Although management of the Corporation has attempted to identify important factors that could cause actual results to differ materially from those contained in forward-looking information, there may be other factors that cause results not to be as anticipated, estimated or intended. There can be no assurance that such statements will prove to be accurate, as actual results and future events could differ materially from those anticipated in such statements. Accordingly, readers should not place undue reliance on forward-looking information. The Corporation does not undertake to update any forward-looking information contained in this news release, except in accordance with applicable securities laws.
The distribution of this news release, the Offered Shares and the Private Placement Shares in certain jurisdictions may be restricted by law. No action has been taken by the Corporation, the Agent or any other person that would permit the Offering or the Concurrent Private Placement or possession or distribution of this news release or any other offering or publicity material relating to the Offering or the Concurrent Private Placement in any jurisdiction where action for that purpose is required other than in the province of Ontario.
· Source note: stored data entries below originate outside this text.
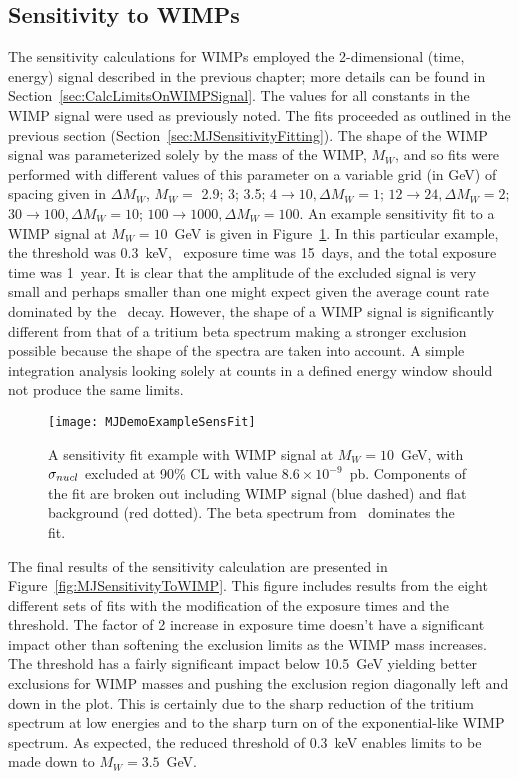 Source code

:		\subsection{Sensitivity to WIMPs}
		\label{sec:MJSensitivityToWIMP}
		
	The sensitivity calculations for WIMPs employed the 2-dimensional (time, energy) signal described in the previous chapter; more details can be found in Section~\ref{sec:CalcLimitsOnWIMPSignal}.  The values for all constants in the WIMP signal were used as previously noted.  The fits proceeded as outlined in the previous section (Section~\ref{sec:MJSensitivityFitting}).  The shape of the WIMP signal was parameterized solely by the mass of the WIMP, $M_{W}$, and so fits were performed with different values of this parameter on a variable grid (in GeV) of spacing given in $\Delta M_{W}$, $M_{W}=$ 2.9; 3; 3.5; $4\to10, \Delta M_{W} = 1$; $12\to24, \Delta M_{W} = 2$; $30\to100, \Delta M_{W} = 10$; $100\to1000, \Delta M_{W} = 100$.  An example sensitivity fit to a WIMP signal at $M_{W}=10$~GeV is given in Figure~\ref{fig:MJSensitivityToWIMPExample}.  In this particular example, the threshold was 0.3~keV, \hthree~exposure time was 15~days, and the total exposure time was 1~year.  It is clear that the amplitude of the excluded signal is very small and perhaps smaller than one might expect given the average count rate dominated by the \hthree~decay.  However, the shape of a WIMP signal is significantly different from that of a tritium beta spectrum making a stronger exclusion possible because the shape of the spectra are taken into account.  A simple integration analysis looking solely at counts in a defined energy window should not produce the same limits.  
		
			\begin{figure}
				\centering
				\texttt{[image: MJDemoExampleSensFit]}
				\caption[\MJ~\minmod WIMP sensitivity fit example.]{A sensitivity fit example with WIMP  
				signal at $M_{W}=10$~GeV, with $\sigma_{nucl}$ excluded at 90\% CL with value
				 $8.6\times10^{-9}$~pb.  Components of the fit are broken out including WIMP 
				 signal (blue dashed) and flat background (red dotted).  The beta spectrum from \hthree~dominates the fit.}
				\label{fig:MJSensitivityToWIMPExample}
			\end{figure}
	
	The final results of the sensitivity calculation are presented in Figure~\ref{fig:MJSensitivityToWIMP}.  This figure includes results from the eight different sets of fits with the modification of the exposure times and the threshold.  The factor of 2 increase in exposure time doesn't have a significant impact other than softening the exclusion limits as the WIMP mass increases.  The threshold has a fairly significant impact below 10.5~GeV yielding better exclusions for WIMP masses and pushing the exclusion region diagonally left and down in the plot.  This is certainly due to the sharp reduction of the tritium spectrum at low energies and to the sharp turn on of the exponential-like WIMP spectrum.  As expected, the reduced threshold of 0.3~keV enables limits to be made down to $M_{W}=3.5$~GeV.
Persons into whose possession this news release becomes available are required by the Corporation and the Agent to inform themselves about, and to observe, such restrictions.
The price of ordinary shares of the Corporation and the income from them may go down as well as up and investors may not get back the full amount invested on disposal of the Offered Shares or Private Placement Shares.
With respect to the United Kingdom, the Concurrent Private Placement is only being, and may only be, made to and is, and this Announcement is, directed only at persons in the United Kingdom who are either (1) both (a) a "Qualified Investor" within the meaning of Section 86(7) of the Financial Services and Markets Act 2000 ("FSMA") and (b) within the categories of persons referred to in Article 19(5) (Investment professionals) or Article 49(2)(a) to (d) (High net worth companies, unincorporated associations, etc.) of the Financial Services and Markets Act 2000 (Financial Promotions) Order 2005, or persons in the United Kingdom to whom the Concurrent Private Placement may otherwise be made or to whom the Concurrent Private Placement may otherwise be directed in the United Kingdom without an approved prospectus having been made available to the public in the United Kingdom before the Concurrent Private Placement is made, and without making an unlawful financial promotion, all such persons together being referred to as "Relevant Persons". The securities being offered are only available to, and any invitation, offering or agreement to subscribe, purchase or otherwise acquire such securities will be engaged in only with, Relevant Persons. Any person who is not a Relevant Person should not act or rely on this Announcement or any of its contents. This Announcement is not a prospectus or an admission document nor does it contain an offer or constitute any part of an offer to the public within the meaning of Sections 85 and 102B of FSMA or otherwise. The Preliminary Prospectus is not a prospectus for the purposes of Section 85(1) of FSMA and, accordingly, it will not be examined or approved as a prospectus by the United Kingdom Financial Conduct Authority (the "FCA") under Section 87A FSMA or by the London Stock Exchange and it will not be filed with the FCA pursuant to the rules published by the FCA implementing the Prospectus Directive (2003/71/EC) nor will it be approved by a person authorized under FSMA, for the purposes of Section 21 FSMA.
In Canada, in connection with the Offering, the Agent may over-allot or effect transactions with a view to supporting the market price of Ordinary Shares at a level higher than that which might otherwise prevail in the open market. However, there may be no obligation on the Agent to do this. Such stabilizing, if commenced, may be discontinued at any time, and must be brought to an end after a limited period. The Corporation has granted the Agent the Over-Allotment Option to cover over-allotments and for market stabilization purposes, exercisable at any time until 30 days following the closing of the Offering.
No market stabilization activities will be carried out in respect of the Concurrent Private Placement in the United Kingdom.